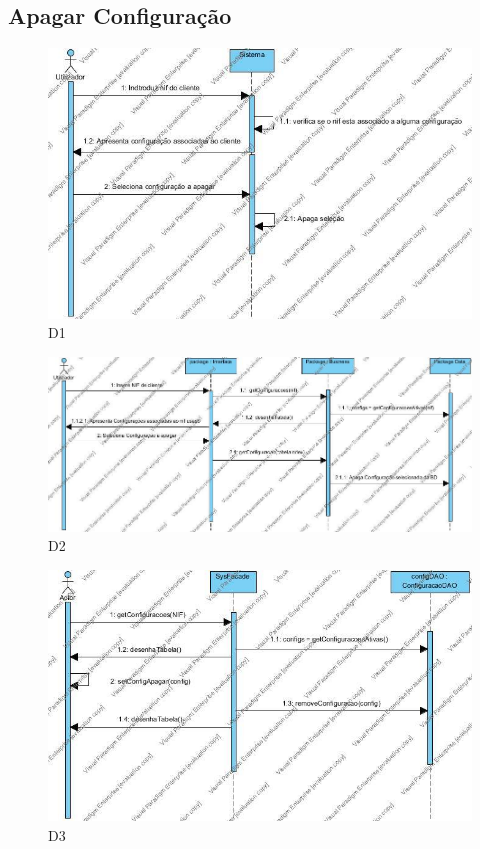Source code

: \subsection{Apagar Configuração}

\begin{figure}[H]
    \centering
    \includegraphics[width=\textwidth]{diagramas_de_sequencia/imgs/UC7D1.jpg}
    \caption{D1}
\end{figure}
\begin{figure}[H]
    \centering
    \includegraphics[width=\textwidth]{diagramas_de_sequencia/imgs/UC7D2.jpg}
    \caption{D2}
\end{figure}
\begin{figure}[H]
    \centering
    \includegraphics[width=\textwidth]{diagramas_de_sequencia/imgs/UC7D3.jpg}
    \caption{D3}
\end{figure}
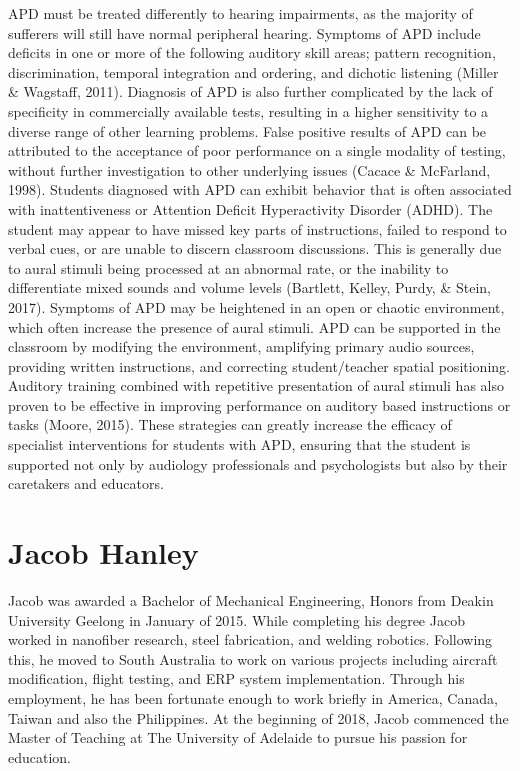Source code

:\documentclass[twoside,12pt,a4paper,notitlepage]{memoir}
\begin{document}
APD must be treated differently to hearing impairments, as the majority of sufferers will still have normal peripheral hearing. Symptoms of APD include deficits in one or more of the following auditory skill areas; pattern recognition, discrimination, temporal integration and ordering, and dichotic listening (Miller \& Wagstaff, 2011). Diagnosis of APD is also further complicated by the lack of specificity in commercially available tests, resulting in a higher sensitivity to a diverse range of other learning problems. False positive results of APD can be attributed to the acceptance of poor performance on a single modality of testing, without further investigation to other underlying issues (Cacace \& McFarland, 1998). Students diagnosed with APD can exhibit behavior that is often associated with inattentiveness or Attention Deficit Hyperactivity Disorder (ADHD). The student may appear to have missed key parts of instructions, failed to respond to verbal cues, or are unable to discern classroom discussions. This is generally due to aural stimuli being processed at an abnormal rate, or the inability to differentiate mixed sounds and volume levels (Bartlett, Kelley, Purdy, \& Stein, 2017). Symptoms of APD may be heightened in an open or chaotic environment, which often increase the presence of aural stimuli. APD can be supported in the classroom by modifying the environment, amplifying primary audio sources, providing written instructions, and correcting student/teacher spatial positioning. Auditory training combined with repetitive presentation of aural stimuli has also proven to be effective in improving performance on auditory based instructions or tasks (Moore, 2015). These strategies can greatly increase the efficacy of specialist interventions for students with APD, ensuring that the student is supported not only by audiology professionals and psychologists but also by their caretakers and educators.

\section*{Jacob Hanley}

Jacob was awarded a Bachelor of Mechanical Engineering, Honors from Deakin University Geelong in January of 2015.
While completing his degree Jacob worked in nanofiber research, steel fabrication, and welding robotics. Following this, he moved to South Australia to work on various projects including aircraft modification, flight testing, and ERP system implementation. Through his employment, he has been fortunate enough to work briefly in America, Canada, Taiwan and also the Philippines.
At the beginning of 2018, Jacob commenced the Master of Teaching at The University of Adelaide to pursue his passion for education.
\end{document}
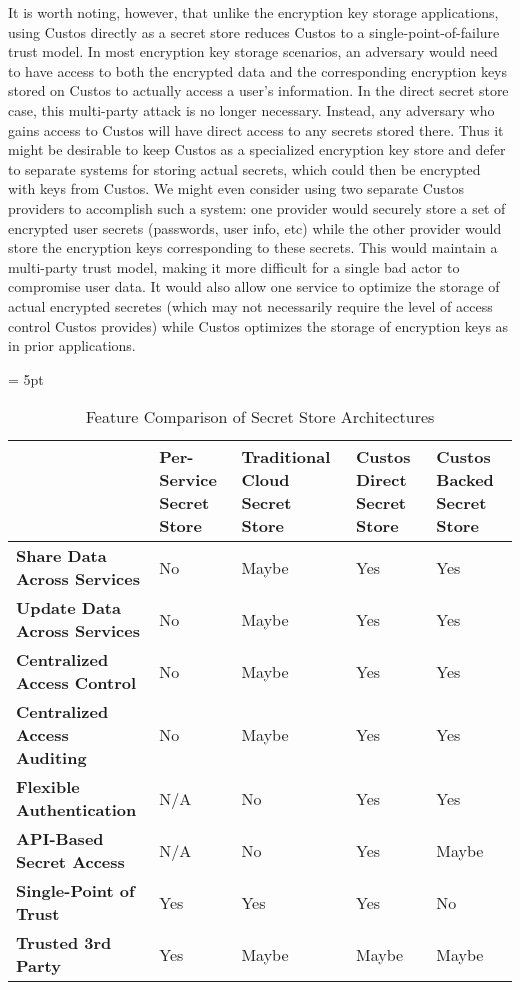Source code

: It is worth noting, however, that unlike the encryption key storage
applications, using Custos directly as a secret store reduces Custos
to a single-point-of-failure trust model. In most encryption key
storage scenarios, an adversary would need to have access to both the
encrypted data and the corresponding encryption keys stored on Custos
to actually access a user's information. In the direct secret store
case, this multi-party attack is no longer necessary. Instead, any
adversary who gains access to Custos will have direct access to any
secrets stored there. Thus it might be desirable to keep Custos as a
specialized encryption key store and defer to separate systems for
storing actual secrets, which could then be encrypted with keys from
Custos. We might even consider using two separate Custos providers to
accomplish such a system: one provider would securely store a set of
encrypted user secrets (passwords, user info, etc) while the other
provider would store the encryption keys corresponding to these
secrets. This would maintain a multi-party trust model, making it more
difficult for a single bad actor to compromise user data. It would
also allow one service to optimize the storage of actual encrypted
secretes (which may not necessarily require the level of access
control Custos provides) while Custos optimizes the storage of
encryption keys as in prior applications.

\begin{table}[!tb]
  \vspace{5ex}
  \begin{center}
    \tabulinesep = 5pt
    \begin{tabu} to \textwidth
      { | X[1.5,c,m]
        | X[1,c,m]
        | X[1,c,m]
        | X[1,c,m]
        | X[1,c,m]
        | }
      \hline
      & \textbf{Per-Service Secret Store}
      & \textbf{Traditional Cloud Secret Store}
      & \textbf{Custos Direct Secret Store}
      & \textbf{Custos Backed Secret Store}
      \\ \hline
      \textbf{Share Data Across Services}
      & No & Maybe & Yes & Yes
      \\ \hline
      \textbf{Update Data Across Services}
      & No & Maybe & Yes & Yes
      \\ \hline
      \textbf{Centralized Access Control}
      & No & Maybe & Yes & Yes
      \\ \hline
      \textbf{Centralized Access Auditing}
      & No & Maybe & Yes & Yes
      \\ \hline
      \textbf{Flexible Authentication}
      & N/A & No & Yes & Yes
      \\ \hline
      \textbf{API-Based Secret Access}
      & N/A & No & Yes & Maybe
      \\ \hline
      \textbf{Single-Point of Trust}
      & Yes & Yes & Yes & No
      \\ \hline
      \textbf{Trusted 3rd Party}
      & Yes & Maybe & Maybe & Maybe
      \\ \hline
      \end{tabu}
  \end{center}
  \caption{Feature Comparison of Secret Store Architectures}
  \label{tab:comp-ss}
\end{table}

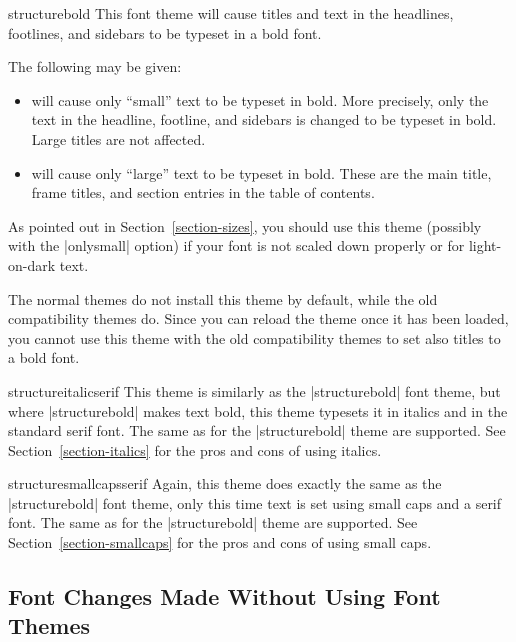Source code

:\begin{fontthemeexample}{structurebold}
  This font theme will cause titles and text in the headlines, footlines, and sidebars to be typeset in a bold font.

  The following  may be given:
  \begin{itemize}
  \item
    will cause only ``small'' text to be typeset in bold. More precisely, only the text in the headline, footline, and sidebars is changed to be typeset in bold. Large titles are not affected.
  \item
    will cause only ``large'' text to be typeset in bold. These are the main title, frame titles, and section entries in the table of contents.
  \end{itemize}

  As pointed out in Section~\ref{section-sizes}, you should use this theme (possibly with the |onlysmall| option) if your font is not scaled down properly or for light-on-dark text.

  The normal themes do not install this theme by default, while the old compatibility themes do. Since you can reload the theme once it has been loaded, you cannot use this theme with the old compatibility themes to set also titles to a bold font.
\end{fontthemeexample}

\begin{fontthemeexample}{structureitalicserif}
  This theme is similarly as the |structurebold| font theme, but where |structurebold| makes text bold, this theme typesets it in italics and in the standard serif font. The same  as for the |structurebold| theme are supported. See Section~\ref{section-italics} for the pros and cons of using italics.
\end{fontthemeexample}

\begin{fontthemeexample}{structuresmallcapsserif}
  Again, this theme does exactly the same as the |structurebold| font theme, only this time text is set using small caps and a serif font. The same  as for the |structurebold| theme are supported. See Section~\ref{section-smallcaps} for the pros and cons of using small caps.
\end{fontthemeexample}


\subsection{Font Changes Made Without Using Font Themes}

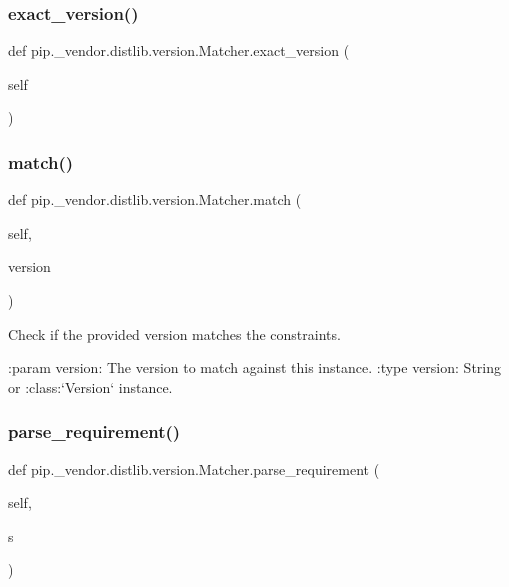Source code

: \subsubsection{\texorpdfstring{exact\+\_\+version()}{exact\_version()}}
{\footnotesize\ttfamily def pip.\+\_\+vendor.\+distlib.\+version.\+Matcher.\+exact\+\_\+version (\begin{DoxyParamCaption}\item[{}]{self }\end{DoxyParamCaption})}

\mbox{\label{classpip_1_1__vendor_1_1distlib_1_1version_1_1Matcher_abab07ac81cd23c3863693a3986eca843}} 
\subsubsection{\texorpdfstring{match()}{match()}}
{\footnotesize\ttfamily def pip.\+\_\+vendor.\+distlib.\+version.\+Matcher.\+match (\begin{DoxyParamCaption}\item[{}]{self,  }\item[{}]{version }\end{DoxyParamCaption})}

\begin{DoxyVerb}Check if the provided version matches the constraints.

:param version: The version to match against this instance.
:type version: String or :class:`Version` instance.
\end{DoxyVerb}
 \mbox{\label{classpip_1_1__vendor_1_1distlib_1_1version_1_1Matcher_a742c0bfda9e1c70369b7d4c5fd9d1e66}} 
\subsubsection{\texorpdfstring{parse\+\_\+requirement()}{parse\_requirement()}}
{\footnotesize\ttfamily def pip.\+\_\+vendor.\+distlib.\+version.\+Matcher.\+parse\+\_\+requirement (\begin{DoxyParamCaption}\item[{}]{self,  }\item[{}]{s }\end{DoxyParamCaption})}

:: Work request ::
Leaving the images out, return every record exactly.

:: Solution for this exercise ::
Source code

: \subsection{Apagar Configuração}

\begin{figure}[H]
    \centering
    \includegraphics[width=\textwidth]{diagramas_de_sequencia/imgs/UC7D1.jpg}
    \caption{D1}
\end{figure}
\begin{figure}[H]
    \centering
    \includegraphics[width=\textwidth]{diagramas_de_sequencia/imgs/UC7D2.jpg}
    \caption{D2}
\end{figure}
\begin{figure}[H]
    \centering
    \includegraphics[width=\textwidth]{diagramas_de_sequencia/imgs/UC7D3.jpg}
    \caption{D3}
\end{figure}
Source code

:\documentclass[twoside,12pt,a4paper,notitlepage]{memoir}
\begin{document}
APD must be treated differently to hearing impairments, as the majority of sufferers will still have normal peripheral hearing. Symptoms of APD include deficits in one or more of the following auditory skill areas; pattern recognition, discrimination, temporal integration and ordering, and dichotic listening (Miller \& Wagstaff, 2011). Diagnosis of APD is also further complicated by the lack of specificity in commercially available tests, resulting in a higher sensitivity to a diverse range of other learning problems. False positive results of APD can be attributed to the acceptance of poor performance on a single modality of testing, without further investigation to other underlying issues (Cacace \& McFarland, 1998). Students diagnosed with APD can exhibit behavior that is often associated with inattentiveness or Attention Deficit Hyperactivity Disorder (ADHD). The student may appear to have missed key parts of instructions, failed to respond to verbal cues, or are unable to discern classroom discussions. This is generally due to aural stimuli being processed at an abnormal rate, or the inability to differentiate mixed sounds and volume levels (Bartlett, Kelley, Purdy, \& Stein, 2017). Symptoms of APD may be heightened in an open or chaotic environment, which often increase the presence of aural stimuli. APD can be supported in the classroom by modifying the environment, amplifying primary audio sources, providing written instructions, and correcting student/teacher spatial positioning. Auditory training combined with repetitive presentation of aural stimuli has also proven to be effective in improving performance on auditory based instructions or tasks (Moore, 2015). These strategies can greatly increase the efficacy of specialist interventions for students with APD, ensuring that the student is supported not only by audiology professionals and psychologists but also by their caretakers and educators.

\section*{Jacob Hanley}

Jacob was awarded a Bachelor of Mechanical Engineering, Honors from Deakin University Geelong in January of 2015.
While completing his degree Jacob worked in nanofiber research, steel fabrication, and welding robotics. Following this, he moved to South Australia to work on various projects including aircraft modification, flight testing, and ERP system implementation. Through his employment, he has been fortunate enough to work briefly in America, Canada, Taiwan and also the Philippines.
At the beginning of 2018, Jacob commenced the Master of Teaching at The University of Adelaide to pursue his passion for education.
\end{document}
Source code

: It is worth noting, however, that unlike the encryption key storage
applications, using Custos directly as a secret store reduces Custos
to a single-point-of-failure trust model. In most encryption key
storage scenarios, an adversary would need to have access to both the
encrypted data and the corresponding encryption keys stored on Custos
to actually access a user's information. In the direct secret store
case, this multi-party attack is no longer necessary. Instead, any
adversary who gains access to Custos will have direct access to any
secrets stored there. Thus it might be desirable to keep Custos as a
specialized encryption key store and defer to separate systems for
storing actual secrets, which could then be encrypted with keys from
Custos. We might even consider using two separate Custos providers to
accomplish such a system: one provider would securely store a set of
encrypted user secrets (passwords, user info, etc) while the other
provider would store the encryption keys corresponding to these
secrets. This would maintain a multi-party trust model, making it more
difficult for a single bad actor to compromise user data. It would
also allow one service to optimize the storage of actual encrypted
secretes (which may not necessarily require the level of access
control Custos provides) while Custos optimizes the storage of
encryption keys as in prior applications.

\begin{table}[!tb]
  \vspace{5ex}
  \begin{center}
    \tabulinesep = 5pt
    \begin{tabu} to \textwidth
      { | X[1.5,c,m]
        | X[1,c,m]
        | X[1,c,m]
        | X[1,c,m]
        | X[1,c,m]
        | }
      \hline
      & \textbf{Per-Service Secret Store}
      & \textbf{Traditional Cloud Secret Store}
      & \textbf{Custos Direct Secret Store}
      & \textbf{Custos Backed Secret Store}
      \\ \hline
      \textbf{Share Data Across Services}
      & No & Maybe & Yes & Yes
      \\ \hline
      \textbf{Update Data Across Services}
      & No & Maybe & Yes & Yes
      \\ \hline
      \textbf{Centralized Access Control}
      & No & Maybe & Yes & Yes
      \\ \hline
      \textbf{Centralized Access Auditing}
      & No & Maybe & Yes & Yes
      \\ \hline
      \textbf{Flexible Authentication}
      & N/A & No & Yes & Yes
      \\ \hline
      \textbf{API-Based Secret Access}
      & N/A & No & Yes & Maybe
      \\ \hline
      \textbf{Single-Point of Trust}
      & Yes & Yes & Yes & No
      \\ \hline
      \textbf{Trusted 3rd Party}
      & Yes & Maybe & Maybe & Maybe
      \\ \hline
      \end{tabu}
  \end{center}
  \caption{Feature Comparison of Secret Store Architectures}
  \label{tab:comp-ss}
\end{table}

Source code

:\begin{fontthemeexample}{structurebold}
  This font theme will cause titles and text in the headlines, footlines, and sidebars to be typeset in a bold font.

  The following  may be given:
  \begin{itemize}
  \item
    will cause only ``small'' text to be typeset in bold. More precisely, only the text in the headline, footline, and sidebars is changed to be typeset in bold. Large titles are not affected.
  \item
    will cause only ``large'' text to be typeset in bold. These are the main title, frame titles, and section entries in the table of contents.
  \end{itemize}

  As pointed out in Section~\ref{section-sizes}, you should use this theme (possibly with the |onlysmall| option) if your font is not scaled down properly or for light-on-dark text.

  The normal themes do not install this theme by default, while the old compatibility themes do. Since you can reload the theme once it has been loaded, you cannot use this theme with the old compatibility themes to set also titles to a bold font.
\end{fontthemeexample}

\begin{fontthemeexample}{structureitalicserif}
  This theme is similarly as the |structurebold| font theme, but where |structurebold| makes text bold, this theme typesets it in italics and in the standard serif font. The same  as for the |structurebold| theme are supported. See Section~\ref{section-italics} for the pros and cons of using italics.
\end{fontthemeexample}

\begin{fontthemeexample}{structuresmallcapsserif}
  Again, this theme does exactly the same as the |structurebold| font theme, only this time text is set using small caps and a serif font. The same  as for the |structurebold| theme are supported. See Section~\ref{section-smallcaps} for the pros and cons of using small caps.
\end{fontthemeexample}


\subsection{Font Changes Made Without Using Font Themes}

Source code

: \subsubsection{\texorpdfstring{exact\+\_\+version()}{exact\_version()}}
{\footnotesize\ttfamily def pip.\+\_\+vendor.\+distlib.\+version.\+Matcher.\+exact\+\_\+version (\begin{DoxyParamCaption}\item[{}]{self }\end{DoxyParamCaption})}

\mbox{\label{classpip_1_1__vendor_1_1distlib_1_1version_1_1Matcher_abab07ac81cd23c3863693a3986eca843}} 
\subsubsection{\texorpdfstring{match()}{match()}}
{\footnotesize\ttfamily def pip.\+\_\+vendor.\+distlib.\+version.\+Matcher.\+match (\begin{DoxyParamCaption}\item[{}]{self,  }\item[{}]{version }\end{DoxyParamCaption})}

\begin{DoxyVerb}Check if the provided version matches the constraints.

:param version: The version to match against this instance.
:type version: String or :class:`Version` instance.
\end{DoxyVerb}
 \mbox{\label{classpip_1_1__vendor_1_1distlib_1_1version_1_1Matcher_a742c0bfda9e1c70369b7d4c5fd9d1e66}} 
\subsubsection{\texorpdfstring{parse\+\_\+requirement()}{parse\_requirement()}}
{\footnotesize\ttfamily def pip.\+\_\+vendor.\+distlib.\+version.\+Matcher.\+parse\+\_\+requirement (\begin{DoxyParamCaption}\item[{}]{self,  }\item[{}]{s }\end{DoxyParamCaption})}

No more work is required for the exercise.